Wednesday, February 09, 2005

The Adventures of Superman sans Boy Wonder

To expand upon a comment he made on the indelectable Digby's Hullabaloo site regarding Karl Rove's much discussed career move, Doctor Biobrain speculates thusly:

What is all this harrumph-harrumphing about Karl Rove getting a promotion, perhaps giving him title to the Presidential throne? What possible career change could be on order for Rove? He was originally brought on as a Svengali to help get an unsuccessful son of a President into the White House. And he's been given full access to the man ever since. There is probably no more influential man in Washington than Karl Rove. So, for a political junkie, where is there to go from there?


And that's exactly what this is: a demotion. In the political world appearances are absolutely everything. And if you fire someone, you are admitting a failure or defeat. And the higher up the firing, the worse the admitted failure. That is simply how the game is played.
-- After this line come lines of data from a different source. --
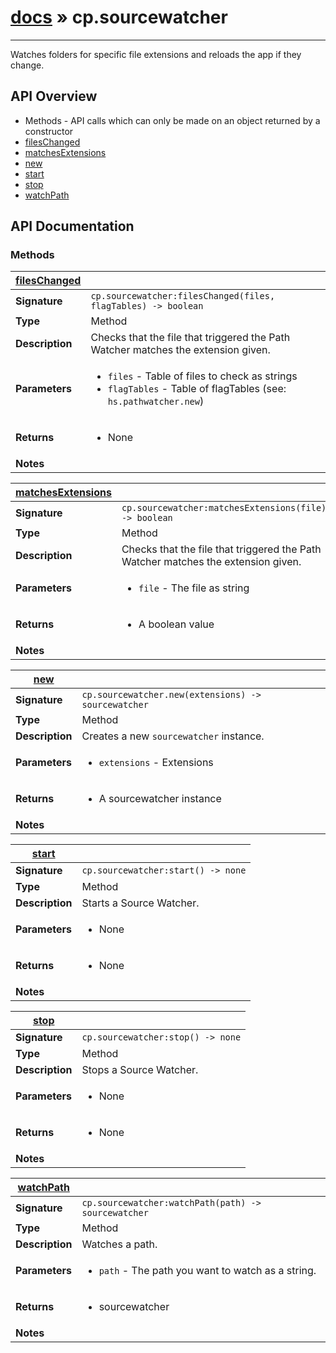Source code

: # [docs](index.md) » cp.sourcewatcher
---

Watches folders for specific file extensions and reloads the app if they change.

## API Overview
* Methods - API calls which can only be made on an object returned by a constructor
 * [filesChanged](#filesChanged)
 * [matchesExtensions](#matchesExtensions)
 * [new](#new)
 * [start](#start)
 * [stop](#stop)
 * [watchPath](#watchPath)

## API Documentation

### Methods

| [filesChanged](#filesChanged)         |                                                                                     |
| --------------------------------------------|-------------------------------------------------------------------------------------|
| **Signature**                               | `cp.sourcewatcher:filesChanged(files, flagTables) -> boolean`                                                                    |
| **Type**                                    | Method                                                                     |
| **Description**                             | Checks that the file that triggered the Path Watcher matches the extension given.                                                                     |
| **Parameters**                              | <ul><li>`files`      - Table of files to check as strings</li><li>`flagTables` - Table of flagTables (see: `hs.pathwatcher.new`)</li></ul> |
| **Returns**                                 | <ul><li>None</li></ul>          |
| **Notes**                                   | <ul></ul>                |

| [matchesExtensions](#matchesExtensions)         |                                                                                     |
| --------------------------------------------|-------------------------------------------------------------------------------------|
| **Signature**                               | `cp.sourcewatcher:matchesExtensions(file) -> boolean`                                                                    |
| **Type**                                    | Method                                                                     |
| **Description**                             | Checks that the file that triggered the Path Watcher matches the extension given.                                                                     |
| **Parameters**                              | <ul><li>`file`       - The file as string</li></ul> |
| **Returns**                                 | <ul><li>A boolean value</li></ul>          |
| **Notes**                                   | <ul></ul>                |

| [new](#new)         |                                                                                     |
| --------------------------------------------|-------------------------------------------------------------------------------------|
| **Signature**                               | `cp.sourcewatcher.new(extensions) -> sourcewatcher`                                                                    |
| **Type**                                    | Method                                                                     |
| **Description**                             | Creates a new `sourcewatcher` instance.                                                                     |
| **Parameters**                              | <ul><li>`extensions`     - Extensions</li></ul> |
| **Returns**                                 | <ul><li>A sourcewatcher instance</li></ul>          |
| **Notes**                                   | <ul></ul>                |

| [start](#start)         |                                                                                     |
| --------------------------------------------|-------------------------------------------------------------------------------------|
| **Signature**                               | `cp.sourcewatcher:start() -> none`                                                                    |
| **Type**                                    | Method                                                                     |
| **Description**                             | Starts a Source Watcher.                                                                     |
| **Parameters**                              | <ul><li>None</li></ul> |
| **Returns**                                 | <ul><li>None</li></ul>          |
| **Notes**                                   | <ul></ul>                |

| [stop](#stop)         |                                                                                     |
| --------------------------------------------|-------------------------------------------------------------------------------------|
| **Signature**                               | `cp.sourcewatcher:stop() -> none`                                                                    |
| **Type**                                    | Method                                                                     |
| **Description**                             | Stops a Source Watcher.                                                                     |
| **Parameters**                              | <ul><li>None</li></ul> |
| **Returns**                                 | <ul><li>None</li></ul>          |
| **Notes**                                   | <ul></ul>                |

| [watchPath](#watchPath)         |                                                                                     |
| --------------------------------------------|-------------------------------------------------------------------------------------|
| **Signature**                               | `cp.sourcewatcher:watchPath(path) -> sourcewatcher`                                                                    |
| **Type**                                    | Method                                                                     |
| **Description**                             | Watches a path.                                                                     |
| **Parameters**                              | <ul><li>`path`       - The path you want to watch as a string.</li></ul> |
| **Returns**                                 | <ul><li>sourcewatcher</li></ul>          |
| **Notes**                                   | <ul></ul>                |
And there is no higher unelected person in this White House than Karl Rove, so firing him would be admitting to the worst of all failures.

So what can you do if you want to dismiss someone from your service without signaling defeat? You give them a different, important sounding job and call it a promotion (I learned that a long time ago from Winston Churchill, btw). This way, you get them out of your hair, without embarrassing yourself or them.

Why do I say that this is the case? Because Rove is a political junkie and there was no where else for him to go. The only "promotion" he could possibly have would be to give him even more control over Bush, Congress, and the Media; and that's not a job title kind of promotion. But more importantly, his new job sounds completely outside of his realm of expertise. He's a political junkie, expert at framing debates and using policy as a political weapon. Yet his job title says he'll be "coordinating policy". That sounds like an admin job, not a political job. It's fancy and important, but it hardly sounds like the work for a spinmeister extraordinaire like Rove.

And it also sounds like it's moving him away from Bush. Rove had one of those jobs that didn't necessarily sound important, yet you knew that it was. Similarly, many executive admins working directly under a CEO are often more important and influential than a VP. The VP might have a better seat at the weekly meeting, but the admin gets to decide who gets to see the CEO. And of course Rove was far more powerful than that. But now they've got him in charge of administrative functions. That doesn't make sense...unless it was a demotion and they're trying to get him away from the President.

Another question is: "why"? That's a bit more difficult. But I think it's because of the re-election. It was a squeaker and even Bush had to start having doubts as election day approached. But now he's like a condemned man who was pardoned while sitting on the electric chair and walking on top of the world. And while some people would repent their evil ways after such a close call, Bush saw this last election as a complete redemption of everything he did. They butter him up by telling him how bold he is, and now he's bold dammit. So bold that he's not going to listen to anyone.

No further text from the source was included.